■ Dataset records ■
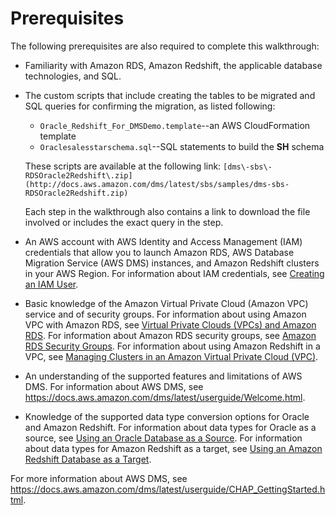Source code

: # Prerequisites<a name="chap-rdsoracle2redshift.prerequisites"></a>

The following prerequisites are also required to complete this walkthrough:
+ Familiarity with Amazon RDS, Amazon Redshift, the applicable database technologies, and SQL\.
+ The custom scripts that include creating the tables to be migrated and SQL queries for confirming the migration, as listed following:
  +  `Oracle_Redshift_For_DMSDemo.template`\-\-an AWS CloudFormation template
  +  `Oraclesalesstarschema.sql`\-\-SQL statements to build the **SH** schema

    These scripts are available at the following link: ` [dms\-sbs\-RDSOracle2Redshift\.zip](http://docs.aws.amazon.com/dms/latest/sbs/samples/dms-sbs-RDSOracle2Redshift.zip) ` 

    Each step in the walkthrough also contains a link to download the file involved or includes the exact query in the step\.
+ An AWS account with AWS Identity and Access Management \(IAM\) credentials that allow you to launch Amazon RDS, AWS Database Migration Service \(AWS DMS\) instances, and Amazon Redshift clusters in your AWS Region\. For information about IAM credentials, see [Creating an IAM User](https://docs.aws.amazon.com/AmazonRDS/latest/UserGuide/CHAP_SettingUp.html#CHAP_SettingUp.IAM)\.
+ Basic knowledge of the Amazon Virtual Private Cloud \(Amazon VPC\) service and of security groups\. For information about using Amazon VPC with Amazon RDS, see [Virtual Private Clouds \(VPCs\) and Amazon RDS](https://docs.aws.amazon.com/AmazonRDS/latest/UserGuide/USER_VPC.html)\. For information about Amazon RDS security groups, see [Amazon RDS Security Groups](https://docs.aws.amazon.com/AmazonRDS/latest/UserGuide/Overview.RDSSecurityGroups.html)\. For information about using Amazon Redshift in a VPC, see [Managing Clusters in an Amazon Virtual Private Cloud \(VPC\)](https://docs.aws.amazon.com/redshift/latest/mgmt/managing-clusters-vpc.html)\.
+ An understanding of the supported features and limitations of AWS DMS\. For information about AWS DMS, see [https://docs\.aws\.amazon\.com/dms/latest/userguide/Welcome\.html](https://docs.aws.amazon.com/dms/latest/userguide/Welcome.html)\.
+ Knowledge of the supported data type conversion options for Oracle and Amazon Redshift\. For information about data types for Oracle as a source, see [Using an Oracle Database as a Source](https://docs.aws.amazon.com/dms/latest/userguide/CHAP_Source.Oracle.html)\. For information about data types for Amazon Redshift as a target, see [Using an Amazon Redshift Database as a Target](https://docs.aws.amazon.com/dms/latest/userguide/CHAP_Target.Redshift.html)\.

For more information about AWS DMS, see [https://docs\.aws\.amazon\.com/dms/latest/userguide/CHAP\_GettingStarted\.html](https://docs.aws.amazon.com/dms/latest/userguide/CHAP_GettingStarted.html)\.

■ Exercise details ■
Using the data above, repeat exactly the lines that begin at the line with "technologies, and SQL\." and end at the line with "Each step in", both ends included.

■ Answer to the problem ■
+ Familiarity with Amazon RDS, Amazon Redshift, the applicable database technologies, and SQL\.
+ The custom scripts that include creating the tables to be migrated and SQL queries for confirming the migration, as listed following:
  +  `Oracle_Redshift_For_DMSDemo.template`\-\-an AWS CloudFormation template
  +  `Oraclesalesstarschema.sql`\-\-SQL statements to build the **SH** schema

    These scripts are available at the following link: ` [dms\-sbs\-RDSOracle2Redshift\.zip](http://docs.aws.amazon.com/dms/latest/sbs/samples/dms-sbs-RDSOracle2Redshift.zip) ` 

    Each step in the walkthrough also contains a link to download the file involved or includes the exact query in the step\.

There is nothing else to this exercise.